Assembly Bills 81, 82, and 452 address a number of aspects of campaign contribution and expense reporting and other sections of election law:
Contribution and Expense Reporting
• All candidates for public office will now file contribution and expense reports electronically with the Secretary of State’s office. Electronic filing centralized in one office allows creation of a database that can be searched by candidate, contributor, dollar amounts, and other data.
• All campaign contribution and expense reports will be filed at least four days before the start of early voting in primary and general elections, rather than just before election day when a majority of voters have already cast their ballots.
Political Action Committees & other expenditures
• All PACS, parties, committees, and individuals who spend more than $100 on a public communication such as a radio or TV ad, billboard, or mass mailing must identify in the communication who paid for it.

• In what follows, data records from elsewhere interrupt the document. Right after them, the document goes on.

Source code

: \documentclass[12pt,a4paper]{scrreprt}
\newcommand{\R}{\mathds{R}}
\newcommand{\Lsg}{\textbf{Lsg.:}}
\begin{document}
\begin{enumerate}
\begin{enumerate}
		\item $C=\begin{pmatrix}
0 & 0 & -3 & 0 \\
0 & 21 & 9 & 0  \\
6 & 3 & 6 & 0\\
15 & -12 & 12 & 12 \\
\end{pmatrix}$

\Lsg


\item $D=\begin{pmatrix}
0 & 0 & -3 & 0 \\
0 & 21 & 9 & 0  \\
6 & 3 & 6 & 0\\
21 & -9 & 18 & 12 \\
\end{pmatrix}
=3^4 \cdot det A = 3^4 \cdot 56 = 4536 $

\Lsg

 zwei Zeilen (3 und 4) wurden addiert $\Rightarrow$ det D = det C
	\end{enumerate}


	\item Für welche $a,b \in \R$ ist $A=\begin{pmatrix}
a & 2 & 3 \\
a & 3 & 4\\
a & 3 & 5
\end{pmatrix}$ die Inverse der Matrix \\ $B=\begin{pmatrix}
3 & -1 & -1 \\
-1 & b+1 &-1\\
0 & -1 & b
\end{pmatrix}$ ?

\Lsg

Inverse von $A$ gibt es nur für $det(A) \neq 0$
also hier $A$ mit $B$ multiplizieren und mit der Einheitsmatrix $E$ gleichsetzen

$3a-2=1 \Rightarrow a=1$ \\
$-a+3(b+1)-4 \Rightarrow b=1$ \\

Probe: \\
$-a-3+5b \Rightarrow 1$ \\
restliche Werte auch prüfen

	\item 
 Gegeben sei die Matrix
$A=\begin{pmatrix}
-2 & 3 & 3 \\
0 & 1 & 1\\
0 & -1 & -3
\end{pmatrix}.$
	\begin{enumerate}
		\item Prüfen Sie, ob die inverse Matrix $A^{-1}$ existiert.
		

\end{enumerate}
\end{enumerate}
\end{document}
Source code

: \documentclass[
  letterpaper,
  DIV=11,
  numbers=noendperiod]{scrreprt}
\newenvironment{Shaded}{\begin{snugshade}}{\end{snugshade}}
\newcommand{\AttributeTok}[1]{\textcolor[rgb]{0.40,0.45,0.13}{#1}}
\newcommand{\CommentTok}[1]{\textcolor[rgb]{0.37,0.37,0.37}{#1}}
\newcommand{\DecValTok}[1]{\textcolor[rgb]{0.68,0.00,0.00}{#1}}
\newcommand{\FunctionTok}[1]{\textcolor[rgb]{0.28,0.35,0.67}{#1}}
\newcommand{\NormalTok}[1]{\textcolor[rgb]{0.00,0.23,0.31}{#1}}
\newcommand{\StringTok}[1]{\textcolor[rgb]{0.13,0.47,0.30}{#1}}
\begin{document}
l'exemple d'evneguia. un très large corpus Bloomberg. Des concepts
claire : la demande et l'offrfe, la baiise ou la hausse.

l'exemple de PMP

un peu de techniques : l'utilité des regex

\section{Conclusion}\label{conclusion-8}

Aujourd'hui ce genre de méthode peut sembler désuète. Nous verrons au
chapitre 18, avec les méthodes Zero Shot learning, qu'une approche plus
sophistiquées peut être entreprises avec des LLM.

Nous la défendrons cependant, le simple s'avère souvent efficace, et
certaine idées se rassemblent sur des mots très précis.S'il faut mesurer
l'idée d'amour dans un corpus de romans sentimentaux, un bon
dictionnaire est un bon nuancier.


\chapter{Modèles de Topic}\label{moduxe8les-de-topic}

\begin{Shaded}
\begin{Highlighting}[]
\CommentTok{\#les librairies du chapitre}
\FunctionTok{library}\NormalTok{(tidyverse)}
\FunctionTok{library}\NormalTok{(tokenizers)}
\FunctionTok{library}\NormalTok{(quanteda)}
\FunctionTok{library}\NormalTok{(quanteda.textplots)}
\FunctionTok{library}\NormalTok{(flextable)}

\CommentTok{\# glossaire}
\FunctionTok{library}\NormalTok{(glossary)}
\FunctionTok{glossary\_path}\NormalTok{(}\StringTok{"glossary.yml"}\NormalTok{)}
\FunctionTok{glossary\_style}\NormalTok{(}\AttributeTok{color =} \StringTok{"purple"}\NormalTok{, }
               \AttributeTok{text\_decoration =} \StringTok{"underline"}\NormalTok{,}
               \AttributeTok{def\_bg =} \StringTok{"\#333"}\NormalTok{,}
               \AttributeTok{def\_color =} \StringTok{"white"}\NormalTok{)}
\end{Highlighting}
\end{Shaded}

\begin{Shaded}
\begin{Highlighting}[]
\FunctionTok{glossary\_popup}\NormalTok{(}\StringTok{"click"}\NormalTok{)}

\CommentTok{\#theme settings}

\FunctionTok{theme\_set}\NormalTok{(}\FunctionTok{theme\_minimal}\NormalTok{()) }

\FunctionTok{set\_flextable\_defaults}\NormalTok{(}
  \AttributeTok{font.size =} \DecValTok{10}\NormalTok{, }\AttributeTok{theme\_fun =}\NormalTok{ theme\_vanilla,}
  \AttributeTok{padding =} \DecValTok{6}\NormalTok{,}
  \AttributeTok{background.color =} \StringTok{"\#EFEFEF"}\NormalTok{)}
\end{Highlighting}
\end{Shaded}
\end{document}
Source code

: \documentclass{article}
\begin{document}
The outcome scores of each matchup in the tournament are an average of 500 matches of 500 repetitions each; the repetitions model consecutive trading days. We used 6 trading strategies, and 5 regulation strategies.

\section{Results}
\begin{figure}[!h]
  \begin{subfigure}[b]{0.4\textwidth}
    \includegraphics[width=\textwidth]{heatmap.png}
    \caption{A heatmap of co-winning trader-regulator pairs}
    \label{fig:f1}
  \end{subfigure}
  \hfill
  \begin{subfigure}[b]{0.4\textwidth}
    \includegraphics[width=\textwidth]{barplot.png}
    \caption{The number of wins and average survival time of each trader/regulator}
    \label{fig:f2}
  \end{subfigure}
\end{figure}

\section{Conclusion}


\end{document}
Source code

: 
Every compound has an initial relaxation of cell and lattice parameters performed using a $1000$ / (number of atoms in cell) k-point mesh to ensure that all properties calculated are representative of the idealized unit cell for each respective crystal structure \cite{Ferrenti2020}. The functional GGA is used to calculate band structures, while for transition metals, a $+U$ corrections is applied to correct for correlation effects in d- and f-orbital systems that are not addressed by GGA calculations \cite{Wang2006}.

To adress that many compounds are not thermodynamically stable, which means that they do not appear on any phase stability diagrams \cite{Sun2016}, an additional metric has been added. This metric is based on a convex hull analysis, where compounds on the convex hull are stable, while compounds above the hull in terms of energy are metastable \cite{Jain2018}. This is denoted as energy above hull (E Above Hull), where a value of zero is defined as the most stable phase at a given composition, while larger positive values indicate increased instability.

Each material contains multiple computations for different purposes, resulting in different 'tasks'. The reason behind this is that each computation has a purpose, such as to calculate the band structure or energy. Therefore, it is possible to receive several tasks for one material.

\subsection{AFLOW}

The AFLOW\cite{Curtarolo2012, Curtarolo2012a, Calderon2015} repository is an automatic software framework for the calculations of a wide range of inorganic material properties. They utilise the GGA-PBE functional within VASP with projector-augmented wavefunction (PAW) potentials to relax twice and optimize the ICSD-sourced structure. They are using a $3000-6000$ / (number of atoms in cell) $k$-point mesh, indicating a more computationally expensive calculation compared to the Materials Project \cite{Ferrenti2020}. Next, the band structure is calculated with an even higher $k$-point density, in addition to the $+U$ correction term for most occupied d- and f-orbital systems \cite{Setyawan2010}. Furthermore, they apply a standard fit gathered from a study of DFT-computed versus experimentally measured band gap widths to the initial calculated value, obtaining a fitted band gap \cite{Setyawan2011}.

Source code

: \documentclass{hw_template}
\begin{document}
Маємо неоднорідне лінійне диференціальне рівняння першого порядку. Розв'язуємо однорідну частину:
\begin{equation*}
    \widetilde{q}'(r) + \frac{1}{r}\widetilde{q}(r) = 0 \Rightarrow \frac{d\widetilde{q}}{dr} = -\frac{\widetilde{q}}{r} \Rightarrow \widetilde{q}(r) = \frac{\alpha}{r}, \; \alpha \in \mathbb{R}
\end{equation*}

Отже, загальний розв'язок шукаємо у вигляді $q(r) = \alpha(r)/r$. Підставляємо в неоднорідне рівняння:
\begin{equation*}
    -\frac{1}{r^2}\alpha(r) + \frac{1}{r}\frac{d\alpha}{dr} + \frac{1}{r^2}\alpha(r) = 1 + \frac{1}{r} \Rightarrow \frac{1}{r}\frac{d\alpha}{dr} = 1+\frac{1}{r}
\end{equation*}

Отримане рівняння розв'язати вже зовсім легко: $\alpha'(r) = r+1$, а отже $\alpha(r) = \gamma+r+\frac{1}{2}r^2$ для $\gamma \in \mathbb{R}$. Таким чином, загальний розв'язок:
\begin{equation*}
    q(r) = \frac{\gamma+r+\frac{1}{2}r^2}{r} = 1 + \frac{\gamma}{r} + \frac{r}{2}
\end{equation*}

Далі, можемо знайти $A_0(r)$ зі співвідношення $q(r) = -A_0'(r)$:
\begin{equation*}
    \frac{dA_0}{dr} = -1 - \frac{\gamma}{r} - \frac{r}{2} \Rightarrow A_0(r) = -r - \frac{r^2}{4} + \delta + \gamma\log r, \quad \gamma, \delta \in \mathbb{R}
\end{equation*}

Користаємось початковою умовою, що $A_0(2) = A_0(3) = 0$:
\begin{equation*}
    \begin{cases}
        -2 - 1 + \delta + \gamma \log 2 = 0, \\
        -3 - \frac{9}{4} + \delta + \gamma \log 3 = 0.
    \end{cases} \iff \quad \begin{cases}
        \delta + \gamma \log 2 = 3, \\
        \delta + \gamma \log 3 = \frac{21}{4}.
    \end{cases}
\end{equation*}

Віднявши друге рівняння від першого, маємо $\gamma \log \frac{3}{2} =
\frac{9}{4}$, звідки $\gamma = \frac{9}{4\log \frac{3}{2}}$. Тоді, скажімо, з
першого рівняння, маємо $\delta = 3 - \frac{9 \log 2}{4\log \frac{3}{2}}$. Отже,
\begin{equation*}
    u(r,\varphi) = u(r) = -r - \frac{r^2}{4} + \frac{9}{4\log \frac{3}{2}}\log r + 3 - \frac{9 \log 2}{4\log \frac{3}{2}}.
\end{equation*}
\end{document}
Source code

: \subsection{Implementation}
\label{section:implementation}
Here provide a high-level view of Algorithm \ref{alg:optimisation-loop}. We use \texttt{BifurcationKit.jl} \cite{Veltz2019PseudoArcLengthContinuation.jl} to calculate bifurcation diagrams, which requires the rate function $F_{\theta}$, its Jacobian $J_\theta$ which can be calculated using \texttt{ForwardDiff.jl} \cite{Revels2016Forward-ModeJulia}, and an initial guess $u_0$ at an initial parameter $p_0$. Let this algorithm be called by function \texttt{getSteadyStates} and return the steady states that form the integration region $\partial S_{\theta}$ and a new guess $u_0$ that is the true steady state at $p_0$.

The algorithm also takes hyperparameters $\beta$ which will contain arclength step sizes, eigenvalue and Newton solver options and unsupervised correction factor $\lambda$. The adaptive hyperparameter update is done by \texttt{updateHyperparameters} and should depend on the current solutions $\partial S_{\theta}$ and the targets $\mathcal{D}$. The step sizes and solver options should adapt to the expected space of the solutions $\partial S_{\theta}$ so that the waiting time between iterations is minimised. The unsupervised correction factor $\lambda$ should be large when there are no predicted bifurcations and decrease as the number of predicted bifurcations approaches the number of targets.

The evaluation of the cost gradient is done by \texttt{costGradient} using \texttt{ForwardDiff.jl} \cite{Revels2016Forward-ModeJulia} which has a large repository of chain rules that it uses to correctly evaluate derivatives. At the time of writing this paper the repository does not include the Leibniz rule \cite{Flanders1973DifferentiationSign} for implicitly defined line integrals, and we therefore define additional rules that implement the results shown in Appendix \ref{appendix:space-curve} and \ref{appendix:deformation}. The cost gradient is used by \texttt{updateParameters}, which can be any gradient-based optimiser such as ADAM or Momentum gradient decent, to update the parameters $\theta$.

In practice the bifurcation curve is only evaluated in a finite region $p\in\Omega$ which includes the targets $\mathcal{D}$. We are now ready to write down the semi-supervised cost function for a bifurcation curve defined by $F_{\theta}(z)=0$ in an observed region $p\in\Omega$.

• All PACs, parties, committees and individuals who spend more than $100 to influence the outcome of a Nevada election must register with the Secretary of State and file annual contribution and expense reports.
• If a PAC fails to register with the Secretary of State prior to engaging in political activity in the state, the Secretary of State may impose a civil penalty for each separate ad or activity.
• Individuals are prohibited from contributing to a PAC with the knowledge and intent that the PAC will contribute that money to a specific candidate if the contribution puts the individual over the authorized limits on contributions to a single candidate.
• A foreign national may not make contributions to Nevada campaigns, and soliciting, accepting, or receiving any campaign contributions from foreign nationals will be illegal under state law, as well as federal law.
• During the period in which making and accepting contributions of $5000 or more to state legislators, the Lieutenant Governor, and Governor are prohibited, the acts of making a commitment to contribute to a campaign or soliciting a future contribution will also be prohibited.
• Expanding online voter registration to all counties will be conducted in such a way to ensure security and consistency across the state.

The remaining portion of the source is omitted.